WORK TASK: Leaving out the pictures, transcribe all of the records faithfully.

↓↓↓

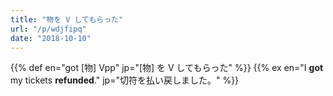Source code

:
 ```yaml
---
title: "物を V してもらった"
url: "/p/wdjfipq"
date: "2018-10-10"
---
```


{{% def en="got [物] Vpp" jp="[物] を V してもらった" %}}
{{% ex en="I **got** my tickets **refunded**." jp="切符を払い戻しました。" %}}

↑↑↑

WORKED SOLUTION:
Source code

:
 ```yaml
---
title: "物を V してもらった"
url: "/p/wdjfipq"
date: "2018-10-10"
---
```


{{% def en="got [物] Vpp" jp="[物] を V してもらった" %}}
{{% ex en="I **got** my tickets **refunded**." jp="切符を払い戻しました。" %}}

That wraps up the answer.